El capitalismo requiere además un modelo político: el Gobierno limitado. En el Gobierno sin fronteras, el Poder Ejecutivo interviene amplia y arbitrariamente en todas las actividades económicas, apoyado en profusas y confusas leyes reglamentaristas. Un Gobierno limitado no es que no existe o no interviene en la economía, sino el que se limita a tratar con la violencia y el fraude, y mediante las leyes generales. Y en tales casos interviene, en la economía y en toda actividad privada, pero sólo entonces, a través de jueces, y con arreglo a las disposiciones establecidas en esas leyes. Interviene en conflictos de derechos, no de intereses, que se resuelven por las vías de los mercados.
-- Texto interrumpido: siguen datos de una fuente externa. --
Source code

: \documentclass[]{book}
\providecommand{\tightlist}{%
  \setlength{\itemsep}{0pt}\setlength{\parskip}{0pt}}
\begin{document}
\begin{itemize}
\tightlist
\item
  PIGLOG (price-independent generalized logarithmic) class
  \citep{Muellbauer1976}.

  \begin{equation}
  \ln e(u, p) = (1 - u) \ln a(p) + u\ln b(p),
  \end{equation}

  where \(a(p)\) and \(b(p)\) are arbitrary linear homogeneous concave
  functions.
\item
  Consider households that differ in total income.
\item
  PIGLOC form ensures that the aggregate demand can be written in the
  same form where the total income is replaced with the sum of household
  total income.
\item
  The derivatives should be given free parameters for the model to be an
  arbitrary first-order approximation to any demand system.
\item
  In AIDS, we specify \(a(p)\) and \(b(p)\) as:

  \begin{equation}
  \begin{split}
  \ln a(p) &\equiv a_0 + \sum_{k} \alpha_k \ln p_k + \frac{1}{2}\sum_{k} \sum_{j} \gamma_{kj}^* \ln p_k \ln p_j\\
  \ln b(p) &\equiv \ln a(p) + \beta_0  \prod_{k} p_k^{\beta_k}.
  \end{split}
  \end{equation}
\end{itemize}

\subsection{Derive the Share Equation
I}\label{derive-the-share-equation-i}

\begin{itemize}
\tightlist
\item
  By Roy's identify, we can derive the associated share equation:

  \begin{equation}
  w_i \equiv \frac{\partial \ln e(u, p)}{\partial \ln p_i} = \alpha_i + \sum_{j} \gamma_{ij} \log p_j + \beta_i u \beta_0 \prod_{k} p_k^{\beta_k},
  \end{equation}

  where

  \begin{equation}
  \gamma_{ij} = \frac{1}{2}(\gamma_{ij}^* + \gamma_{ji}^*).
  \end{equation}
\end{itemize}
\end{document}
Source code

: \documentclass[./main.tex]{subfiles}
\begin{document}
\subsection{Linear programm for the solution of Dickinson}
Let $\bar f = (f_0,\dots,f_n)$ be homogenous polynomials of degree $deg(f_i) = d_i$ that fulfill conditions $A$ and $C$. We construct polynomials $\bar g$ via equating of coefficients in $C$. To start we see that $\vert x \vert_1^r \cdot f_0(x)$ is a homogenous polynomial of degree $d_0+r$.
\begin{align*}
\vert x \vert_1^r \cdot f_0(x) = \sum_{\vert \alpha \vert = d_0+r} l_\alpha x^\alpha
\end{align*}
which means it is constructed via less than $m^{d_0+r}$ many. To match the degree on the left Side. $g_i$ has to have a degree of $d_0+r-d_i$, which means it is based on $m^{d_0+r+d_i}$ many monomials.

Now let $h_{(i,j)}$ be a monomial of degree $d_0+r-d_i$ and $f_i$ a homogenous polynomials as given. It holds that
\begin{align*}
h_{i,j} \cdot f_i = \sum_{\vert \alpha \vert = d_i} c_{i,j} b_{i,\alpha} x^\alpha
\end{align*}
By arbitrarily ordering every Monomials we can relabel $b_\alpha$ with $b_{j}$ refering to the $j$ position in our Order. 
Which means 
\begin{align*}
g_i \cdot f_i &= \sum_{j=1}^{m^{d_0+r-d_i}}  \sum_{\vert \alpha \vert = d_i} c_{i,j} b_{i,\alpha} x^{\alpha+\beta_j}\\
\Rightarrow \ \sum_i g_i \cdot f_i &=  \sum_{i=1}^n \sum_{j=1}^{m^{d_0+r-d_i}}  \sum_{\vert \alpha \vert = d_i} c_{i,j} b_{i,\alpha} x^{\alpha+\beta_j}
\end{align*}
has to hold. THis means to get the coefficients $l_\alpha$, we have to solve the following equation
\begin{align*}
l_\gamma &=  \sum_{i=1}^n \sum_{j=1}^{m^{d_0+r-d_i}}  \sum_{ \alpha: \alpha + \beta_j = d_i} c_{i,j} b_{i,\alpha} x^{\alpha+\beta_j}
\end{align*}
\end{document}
Por último, en el capitalismo la política también es un proceso de mercado. Hoy los gobiernos reglamentan al detalle y autoritariamente las actividades de los partidos. Les exigen adoptar la ideología democrática, y practicarla: que cada tanto hagan asambleas para renovar autoridades etc.; y que sus campañas y financiamientos se hagan conforme a los reglamentos. Y nos parece muy bien. Pero en una democracia liberal es distinto: con libertad de pensamiento, puede haber partidos democráticos, y otros no. Y los partidos deben competir por el favor del público: no es el legislador ni el funcionario electoral quien decide. Somos los ciudadanos quienes ingresamos, y permanecemos, o salimos de los partidos cuyas declaraciones, vida interna o forma de hacer campañas o financiarse nos desagrada -votando con los pies- e ingresando en otros, o creando los que no existen aún.